Canterbury DHB
Diagnosis, staging and management present unique problems in MALT lymphoma. 50% of these tumours have their origin in the GI tract, and of these 85% arise in the stomach. The other common sites are the lungs, head and neck, orbit, skin and thyroid.
Dissemination occurs in 35% of MALT without obviously altering their outcome, so extensive staging procedures may not be justified.
Distinguishing reactive from a malignant process can cause difficulty in the interpretation of MALT histology. Tumour cells express surface Ig and show light chain restriction. They are CD20+, 79a+, CD43 weak, CD21+ and 35+. They are negative for 5, 10 and 23 antigens. There is no specific phenotype. Cytogenetic abnormalities include trisomy 3 in 60%, and t(11;18) in 25 - 50%. The translocation t(11;18) is found in all cases of Helicobacter pylori (HP) negative and only 2% of HP positive gastric MALToma.
Helicobacter pylori is present in 90% of gastric MALToma.

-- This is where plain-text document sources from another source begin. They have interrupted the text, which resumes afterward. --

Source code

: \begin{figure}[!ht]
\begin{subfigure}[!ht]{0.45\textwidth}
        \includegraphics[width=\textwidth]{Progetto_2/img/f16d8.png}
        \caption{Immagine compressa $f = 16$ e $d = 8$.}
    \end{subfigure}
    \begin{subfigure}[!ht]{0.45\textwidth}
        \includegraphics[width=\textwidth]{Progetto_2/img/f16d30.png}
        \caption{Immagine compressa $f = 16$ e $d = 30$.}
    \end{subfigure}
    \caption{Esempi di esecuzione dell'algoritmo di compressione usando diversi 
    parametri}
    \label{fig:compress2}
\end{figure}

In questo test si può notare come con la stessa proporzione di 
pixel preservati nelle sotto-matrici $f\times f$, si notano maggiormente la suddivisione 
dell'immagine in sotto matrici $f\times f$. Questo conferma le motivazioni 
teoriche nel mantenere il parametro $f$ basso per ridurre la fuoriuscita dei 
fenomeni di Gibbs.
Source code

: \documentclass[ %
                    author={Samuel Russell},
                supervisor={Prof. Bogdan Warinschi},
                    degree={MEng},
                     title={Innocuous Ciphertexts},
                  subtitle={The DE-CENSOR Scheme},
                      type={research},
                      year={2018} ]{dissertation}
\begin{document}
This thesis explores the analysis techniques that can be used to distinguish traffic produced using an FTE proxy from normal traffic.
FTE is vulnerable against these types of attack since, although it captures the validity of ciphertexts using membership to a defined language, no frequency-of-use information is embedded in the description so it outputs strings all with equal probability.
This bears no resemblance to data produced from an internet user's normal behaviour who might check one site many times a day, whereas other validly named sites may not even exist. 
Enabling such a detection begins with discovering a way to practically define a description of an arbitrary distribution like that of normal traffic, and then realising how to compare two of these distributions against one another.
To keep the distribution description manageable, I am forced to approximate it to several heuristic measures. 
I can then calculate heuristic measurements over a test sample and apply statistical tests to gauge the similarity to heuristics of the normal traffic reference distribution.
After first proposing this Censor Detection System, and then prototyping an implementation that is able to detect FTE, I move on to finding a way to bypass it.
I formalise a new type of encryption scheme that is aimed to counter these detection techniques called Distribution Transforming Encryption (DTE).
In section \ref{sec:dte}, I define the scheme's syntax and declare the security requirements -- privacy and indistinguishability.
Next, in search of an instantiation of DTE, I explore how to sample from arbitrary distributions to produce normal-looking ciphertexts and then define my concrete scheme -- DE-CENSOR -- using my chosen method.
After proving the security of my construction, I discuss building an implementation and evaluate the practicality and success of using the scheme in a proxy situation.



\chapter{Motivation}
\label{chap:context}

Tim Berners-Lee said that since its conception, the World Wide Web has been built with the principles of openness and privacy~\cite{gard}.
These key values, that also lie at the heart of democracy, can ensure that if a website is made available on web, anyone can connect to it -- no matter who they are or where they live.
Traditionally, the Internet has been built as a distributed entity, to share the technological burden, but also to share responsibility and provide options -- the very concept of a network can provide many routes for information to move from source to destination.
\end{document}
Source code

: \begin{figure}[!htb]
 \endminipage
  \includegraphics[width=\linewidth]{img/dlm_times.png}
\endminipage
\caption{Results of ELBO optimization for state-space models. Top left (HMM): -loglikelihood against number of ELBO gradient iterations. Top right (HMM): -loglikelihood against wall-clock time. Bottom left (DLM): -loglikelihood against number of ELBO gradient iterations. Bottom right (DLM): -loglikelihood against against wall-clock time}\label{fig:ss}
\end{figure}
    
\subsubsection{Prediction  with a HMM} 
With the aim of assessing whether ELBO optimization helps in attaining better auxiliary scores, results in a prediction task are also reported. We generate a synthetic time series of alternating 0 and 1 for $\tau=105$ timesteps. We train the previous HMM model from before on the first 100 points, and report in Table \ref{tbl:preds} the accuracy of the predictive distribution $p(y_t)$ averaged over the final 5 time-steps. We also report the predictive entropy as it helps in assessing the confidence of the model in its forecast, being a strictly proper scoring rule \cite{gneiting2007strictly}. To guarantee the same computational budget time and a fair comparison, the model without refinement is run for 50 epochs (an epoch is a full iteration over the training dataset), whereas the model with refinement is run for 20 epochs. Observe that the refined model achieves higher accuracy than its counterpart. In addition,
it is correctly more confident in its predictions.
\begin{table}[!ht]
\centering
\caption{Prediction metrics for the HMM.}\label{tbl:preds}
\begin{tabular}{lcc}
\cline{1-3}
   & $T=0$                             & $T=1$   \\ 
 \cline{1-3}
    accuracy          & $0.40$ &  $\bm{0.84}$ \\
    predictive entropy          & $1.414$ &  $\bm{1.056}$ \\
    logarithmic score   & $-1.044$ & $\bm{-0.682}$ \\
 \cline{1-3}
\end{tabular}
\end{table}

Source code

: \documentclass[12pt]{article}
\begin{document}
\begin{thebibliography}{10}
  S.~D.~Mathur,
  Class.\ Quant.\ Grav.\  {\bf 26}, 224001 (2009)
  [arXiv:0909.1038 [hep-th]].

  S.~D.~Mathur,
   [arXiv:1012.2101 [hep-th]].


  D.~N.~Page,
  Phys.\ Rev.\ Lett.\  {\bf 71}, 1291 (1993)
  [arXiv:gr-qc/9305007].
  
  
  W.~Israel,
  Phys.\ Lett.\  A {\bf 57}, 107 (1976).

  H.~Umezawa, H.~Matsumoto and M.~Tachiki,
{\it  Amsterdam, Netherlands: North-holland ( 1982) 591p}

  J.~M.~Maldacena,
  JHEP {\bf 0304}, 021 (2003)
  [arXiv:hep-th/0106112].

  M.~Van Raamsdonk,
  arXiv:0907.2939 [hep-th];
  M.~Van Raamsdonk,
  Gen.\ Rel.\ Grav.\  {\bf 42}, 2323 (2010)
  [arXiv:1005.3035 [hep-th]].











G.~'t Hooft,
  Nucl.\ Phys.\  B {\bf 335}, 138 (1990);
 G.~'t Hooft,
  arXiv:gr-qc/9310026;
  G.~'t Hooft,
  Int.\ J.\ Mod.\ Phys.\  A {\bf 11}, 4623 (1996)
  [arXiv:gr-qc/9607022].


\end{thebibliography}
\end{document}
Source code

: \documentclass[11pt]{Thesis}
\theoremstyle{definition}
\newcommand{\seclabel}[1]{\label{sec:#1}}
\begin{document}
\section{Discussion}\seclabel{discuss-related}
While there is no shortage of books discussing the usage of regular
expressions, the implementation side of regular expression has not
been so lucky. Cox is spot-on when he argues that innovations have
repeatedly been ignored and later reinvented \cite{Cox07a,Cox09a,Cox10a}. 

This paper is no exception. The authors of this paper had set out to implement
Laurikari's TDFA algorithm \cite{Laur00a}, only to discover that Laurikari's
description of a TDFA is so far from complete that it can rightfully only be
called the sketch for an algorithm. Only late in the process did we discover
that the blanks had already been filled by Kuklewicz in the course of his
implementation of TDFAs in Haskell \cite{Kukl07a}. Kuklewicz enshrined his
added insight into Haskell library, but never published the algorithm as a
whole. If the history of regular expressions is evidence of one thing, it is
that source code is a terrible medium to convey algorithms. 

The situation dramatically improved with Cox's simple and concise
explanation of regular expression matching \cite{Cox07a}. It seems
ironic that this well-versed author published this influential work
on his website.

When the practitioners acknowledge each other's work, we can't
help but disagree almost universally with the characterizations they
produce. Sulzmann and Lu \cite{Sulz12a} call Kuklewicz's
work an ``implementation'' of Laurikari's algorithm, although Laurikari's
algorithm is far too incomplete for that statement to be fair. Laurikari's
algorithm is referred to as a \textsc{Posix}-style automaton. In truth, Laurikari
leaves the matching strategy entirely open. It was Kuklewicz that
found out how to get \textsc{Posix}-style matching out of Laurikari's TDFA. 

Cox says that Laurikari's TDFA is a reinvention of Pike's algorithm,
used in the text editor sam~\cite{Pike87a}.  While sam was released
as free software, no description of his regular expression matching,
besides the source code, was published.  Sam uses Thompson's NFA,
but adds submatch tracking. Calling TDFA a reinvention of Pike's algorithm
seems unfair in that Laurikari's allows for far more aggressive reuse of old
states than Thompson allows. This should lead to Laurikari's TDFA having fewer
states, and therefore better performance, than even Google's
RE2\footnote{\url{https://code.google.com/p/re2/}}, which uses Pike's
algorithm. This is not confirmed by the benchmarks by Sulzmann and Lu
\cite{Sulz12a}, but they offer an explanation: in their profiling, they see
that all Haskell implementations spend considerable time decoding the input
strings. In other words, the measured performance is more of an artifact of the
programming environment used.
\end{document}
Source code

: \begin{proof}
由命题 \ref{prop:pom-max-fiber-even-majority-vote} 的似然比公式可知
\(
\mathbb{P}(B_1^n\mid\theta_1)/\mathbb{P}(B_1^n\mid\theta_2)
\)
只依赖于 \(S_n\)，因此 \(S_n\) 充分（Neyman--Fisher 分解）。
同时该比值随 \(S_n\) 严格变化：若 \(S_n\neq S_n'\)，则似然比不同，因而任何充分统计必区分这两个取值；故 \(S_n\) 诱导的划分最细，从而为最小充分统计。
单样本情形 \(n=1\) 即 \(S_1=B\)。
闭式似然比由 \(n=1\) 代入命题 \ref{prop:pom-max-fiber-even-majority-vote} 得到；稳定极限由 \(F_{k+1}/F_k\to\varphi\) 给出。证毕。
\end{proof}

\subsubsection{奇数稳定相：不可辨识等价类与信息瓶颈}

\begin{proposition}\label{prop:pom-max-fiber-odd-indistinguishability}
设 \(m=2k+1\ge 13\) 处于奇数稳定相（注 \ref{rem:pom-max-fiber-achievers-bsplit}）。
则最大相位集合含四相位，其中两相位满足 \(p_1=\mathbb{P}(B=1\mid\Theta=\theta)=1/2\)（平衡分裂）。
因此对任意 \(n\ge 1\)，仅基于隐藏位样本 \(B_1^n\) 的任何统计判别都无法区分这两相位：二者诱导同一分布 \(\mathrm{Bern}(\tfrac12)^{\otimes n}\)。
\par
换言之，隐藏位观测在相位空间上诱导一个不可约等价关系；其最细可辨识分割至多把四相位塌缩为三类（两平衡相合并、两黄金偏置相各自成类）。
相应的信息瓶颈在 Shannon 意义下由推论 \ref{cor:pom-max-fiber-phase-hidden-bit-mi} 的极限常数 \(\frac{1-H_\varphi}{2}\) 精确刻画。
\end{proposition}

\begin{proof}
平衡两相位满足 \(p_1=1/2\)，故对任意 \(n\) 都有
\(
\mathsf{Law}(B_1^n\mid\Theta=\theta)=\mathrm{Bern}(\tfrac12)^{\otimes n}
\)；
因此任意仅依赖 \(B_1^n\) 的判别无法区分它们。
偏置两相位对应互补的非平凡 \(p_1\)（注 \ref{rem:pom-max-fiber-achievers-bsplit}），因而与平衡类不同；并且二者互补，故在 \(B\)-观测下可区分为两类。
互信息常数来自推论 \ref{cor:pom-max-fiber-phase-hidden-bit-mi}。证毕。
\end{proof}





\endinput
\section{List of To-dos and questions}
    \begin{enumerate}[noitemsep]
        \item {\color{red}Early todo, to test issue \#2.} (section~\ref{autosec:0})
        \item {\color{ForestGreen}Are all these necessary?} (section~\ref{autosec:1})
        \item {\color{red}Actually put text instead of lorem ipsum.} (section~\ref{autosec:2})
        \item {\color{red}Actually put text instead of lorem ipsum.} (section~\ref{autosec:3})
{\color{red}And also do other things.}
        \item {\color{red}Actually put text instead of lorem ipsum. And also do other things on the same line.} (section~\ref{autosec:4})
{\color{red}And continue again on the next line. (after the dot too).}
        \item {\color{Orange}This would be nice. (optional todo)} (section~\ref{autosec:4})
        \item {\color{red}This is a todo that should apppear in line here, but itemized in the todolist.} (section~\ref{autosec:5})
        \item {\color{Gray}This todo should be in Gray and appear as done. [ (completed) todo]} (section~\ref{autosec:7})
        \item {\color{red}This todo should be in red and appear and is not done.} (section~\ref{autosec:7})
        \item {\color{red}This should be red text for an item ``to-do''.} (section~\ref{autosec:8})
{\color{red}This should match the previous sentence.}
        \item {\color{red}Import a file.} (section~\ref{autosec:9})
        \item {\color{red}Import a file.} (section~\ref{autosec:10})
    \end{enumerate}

Both HP positive and negative gastric MALToma should receive triple therapy.
Other associations between MALT lymphoma and infection have been shown which should be treated appropriately; Chlamydia psittaci – doxycycline; Borellia burgdorferi (cutaneous MALT) – doxycycline; Campylobacter (immunoproliferative small intestinal disease) - erythromycin.